Thursday, August 20, 2015


Walking Wise

Ephesians 5: 15-20

 

 

          We have been talking a lot these last months and weeks about the church. We have talked about what is wrong with church leadership at its highest levels. We have talked about our core beliefs and how they have been subject to erosion. We have talked about the Holy Spirit and how both we and the church need to be guided by that spirit. We have noted how much things seem to have shifted and how relativism seems to have crept into our religious system, our Christian values.

          Today, let’s take time to look back at the early church and specifically, some of the things that set it apart as a model for us to follow.  We can use as our example today the church at Ephesus. Paul wrote to the Ephesians while in prison, probably in the early 60’s AD. He loved this church. It was a template for everything right about Paul’s ministry. In the first chapter of the book, Paul addresses them as “the saints who are in Ephesus and are faithful in Christ Jesus.” He goes on to say that he has heard of their faith in the Lord Jesus and in their love toward all the saints. Ephesus is one of Paul’s success stories.

          In the first part of chapter five, Paul talks about how believers were darkness but now are light. He encourages us to walk in the light, to use the light of God to expose the darkness of sin. Now in today’s passage, we turn to another metaphorical contrast. As Paul used darkness and light to contrast the way of the world with the way of God, so now he does the same thing with wisdom and folly.

          When I read Paul’s letters, sometimes I like to just pick out the verbs first. Look at the verbs in this passage: look, understand, be filled, addressing, singing, giving. Those are the “do” verbs.
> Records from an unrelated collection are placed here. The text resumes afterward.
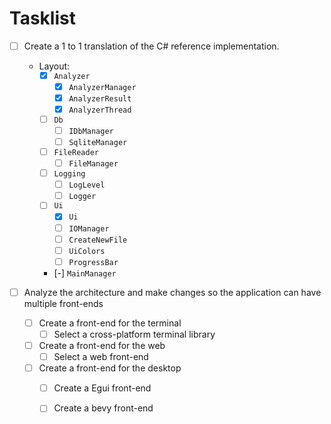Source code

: # Tasklist

- [ ] Create a 1 to 1 translation of the C# reference implementation.
  - Layout:
    - [x] `Analyzer`
      - [x] `AnalyzerManager`
      - [x] `AnalyzerResult`
      - [x] `AnalyzerThread`
    - [ ] `Db`
      - [ ] `IDbManager`
      - [ ] `SqliteManager`
    - [ ] `FileReader`
      - [ ] `FileManager`
    - [ ] `Logging`
      - [ ] `LogLevel`
      - [ ] `Logger`
    - [ ] `Ui`
      - [x] `Ui`
      - [ ] `IOManager`
      - [ ] `CreateNewFile`
      - [ ] `UiColors`
      - [ ] `ProgressBar`
    - [-] `MainManager`

- [ ] Analyze the architecture and make changes so the application can have multiple front-ends
  - [ ] Create a front-end for the terminal
    - [ ] Select a cross-platform terminal library
  - [ ] Create a front-end for the web
    - [ ] Select a web front-end
  - [ ] Create a front-end for the desktop
    - [ ] Create a Egui front-end
    - [ ] Create a bevy front-end

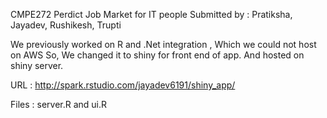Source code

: CMPE272 Perdict Job Market for IT people
Submitted by : Pratiksha, Jayadev, Rushikesh, Trupti

We previously worked on R and .Net integration , Which we could not host on AWS
So, We changed it to shiny for front end of app. And hosted on shiny server.

URL : http://spark.rstudio.com/jayadev6191/shiny_app/

Files : server.R and ui.R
There are two “don’t” verbs: don’t be foolish and don’t get drunk. The verbs sort of set the stage for what Paul wants to church to see. He wants the church to use that illumination he has been talking about to find its way in the world.

         Next week, we send our children and grandchildren back to school. Some will be going for the first time, or riding on a school bus for the first time, or entering high school for the first time. For some parents, they will be without their child at home for the first time. The start of the school year is always a collection of first times. It is exciting and numbing at once.  There is a newness in the air even if you have been there and done that, for this time it might be different. It might be just what you hoped it would be. Whatever it is or isn’t, you have to step out to find out. It can’t happen at home.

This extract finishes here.